(Data for the task):
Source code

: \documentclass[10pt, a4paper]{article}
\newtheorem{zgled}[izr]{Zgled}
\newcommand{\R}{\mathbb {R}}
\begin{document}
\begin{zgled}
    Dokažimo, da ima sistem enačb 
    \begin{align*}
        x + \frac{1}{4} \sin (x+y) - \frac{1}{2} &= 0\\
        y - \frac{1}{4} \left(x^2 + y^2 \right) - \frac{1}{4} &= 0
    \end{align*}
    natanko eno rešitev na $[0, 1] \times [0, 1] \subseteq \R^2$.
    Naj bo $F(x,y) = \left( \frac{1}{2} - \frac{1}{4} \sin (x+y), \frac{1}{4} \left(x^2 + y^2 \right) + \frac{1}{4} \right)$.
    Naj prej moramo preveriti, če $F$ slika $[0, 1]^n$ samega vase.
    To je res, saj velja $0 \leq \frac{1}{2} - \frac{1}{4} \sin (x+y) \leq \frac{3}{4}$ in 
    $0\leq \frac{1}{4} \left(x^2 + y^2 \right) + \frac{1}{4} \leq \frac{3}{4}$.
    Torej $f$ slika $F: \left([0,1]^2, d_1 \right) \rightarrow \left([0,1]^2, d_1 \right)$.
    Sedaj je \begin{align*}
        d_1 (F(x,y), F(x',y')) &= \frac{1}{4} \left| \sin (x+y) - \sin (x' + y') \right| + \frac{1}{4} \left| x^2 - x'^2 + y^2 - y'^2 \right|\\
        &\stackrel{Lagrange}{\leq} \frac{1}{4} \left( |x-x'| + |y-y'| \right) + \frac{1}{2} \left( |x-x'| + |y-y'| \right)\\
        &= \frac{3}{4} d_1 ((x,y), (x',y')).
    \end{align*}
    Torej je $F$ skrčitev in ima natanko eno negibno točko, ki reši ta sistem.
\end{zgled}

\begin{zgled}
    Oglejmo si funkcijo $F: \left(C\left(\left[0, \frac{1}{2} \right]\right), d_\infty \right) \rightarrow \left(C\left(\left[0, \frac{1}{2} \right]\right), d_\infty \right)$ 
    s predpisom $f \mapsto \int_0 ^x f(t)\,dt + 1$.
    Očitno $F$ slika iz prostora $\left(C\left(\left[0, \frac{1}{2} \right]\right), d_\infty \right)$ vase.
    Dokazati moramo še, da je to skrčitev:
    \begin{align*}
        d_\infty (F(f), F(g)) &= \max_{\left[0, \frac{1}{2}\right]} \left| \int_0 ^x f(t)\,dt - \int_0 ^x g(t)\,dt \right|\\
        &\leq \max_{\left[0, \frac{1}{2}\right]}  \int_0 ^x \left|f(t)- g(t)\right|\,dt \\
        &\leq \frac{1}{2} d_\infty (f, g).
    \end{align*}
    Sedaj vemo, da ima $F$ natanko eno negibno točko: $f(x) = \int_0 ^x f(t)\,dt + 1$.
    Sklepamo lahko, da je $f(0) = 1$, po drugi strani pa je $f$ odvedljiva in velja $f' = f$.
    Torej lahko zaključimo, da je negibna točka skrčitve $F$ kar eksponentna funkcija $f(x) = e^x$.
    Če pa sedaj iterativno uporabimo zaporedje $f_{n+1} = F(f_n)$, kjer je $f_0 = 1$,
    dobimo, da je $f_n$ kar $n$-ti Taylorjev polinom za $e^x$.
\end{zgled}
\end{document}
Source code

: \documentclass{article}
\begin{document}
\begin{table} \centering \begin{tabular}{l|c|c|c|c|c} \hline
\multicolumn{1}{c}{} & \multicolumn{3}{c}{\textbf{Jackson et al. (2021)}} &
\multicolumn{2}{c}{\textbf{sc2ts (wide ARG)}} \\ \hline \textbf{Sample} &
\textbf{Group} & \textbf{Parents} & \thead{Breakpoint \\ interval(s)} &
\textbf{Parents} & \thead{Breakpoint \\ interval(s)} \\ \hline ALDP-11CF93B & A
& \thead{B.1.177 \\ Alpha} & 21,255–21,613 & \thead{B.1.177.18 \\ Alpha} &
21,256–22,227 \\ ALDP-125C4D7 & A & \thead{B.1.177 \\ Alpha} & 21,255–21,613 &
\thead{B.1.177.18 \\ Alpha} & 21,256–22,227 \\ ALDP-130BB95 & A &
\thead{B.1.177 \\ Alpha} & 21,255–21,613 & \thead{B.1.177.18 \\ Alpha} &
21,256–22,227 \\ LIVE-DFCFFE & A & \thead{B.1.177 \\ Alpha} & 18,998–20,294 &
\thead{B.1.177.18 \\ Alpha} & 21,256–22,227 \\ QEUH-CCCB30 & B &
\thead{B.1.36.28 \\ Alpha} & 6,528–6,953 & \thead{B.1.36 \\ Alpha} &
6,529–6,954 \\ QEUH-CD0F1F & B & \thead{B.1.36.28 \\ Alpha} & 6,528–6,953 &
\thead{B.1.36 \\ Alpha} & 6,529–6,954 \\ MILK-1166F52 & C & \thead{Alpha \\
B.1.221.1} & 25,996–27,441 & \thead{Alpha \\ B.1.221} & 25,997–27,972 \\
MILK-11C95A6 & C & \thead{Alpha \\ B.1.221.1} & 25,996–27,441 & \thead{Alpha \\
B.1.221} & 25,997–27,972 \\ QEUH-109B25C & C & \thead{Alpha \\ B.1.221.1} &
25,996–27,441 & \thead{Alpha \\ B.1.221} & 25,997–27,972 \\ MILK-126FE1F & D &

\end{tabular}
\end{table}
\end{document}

(Assignment): I need every line of the material that includes "velja", so please copy them out.

(Result for this task):
    To je res, saj velja $0 \leq \frac{1}{2} - \frac{1}{4} \sin (x+y) \leq \frac{3}{4}$ in 
    Sklepamo lahko, da je $f(0) = 1$, po drugi strani pa je $f$ odvedljiva in velja $f' = f$.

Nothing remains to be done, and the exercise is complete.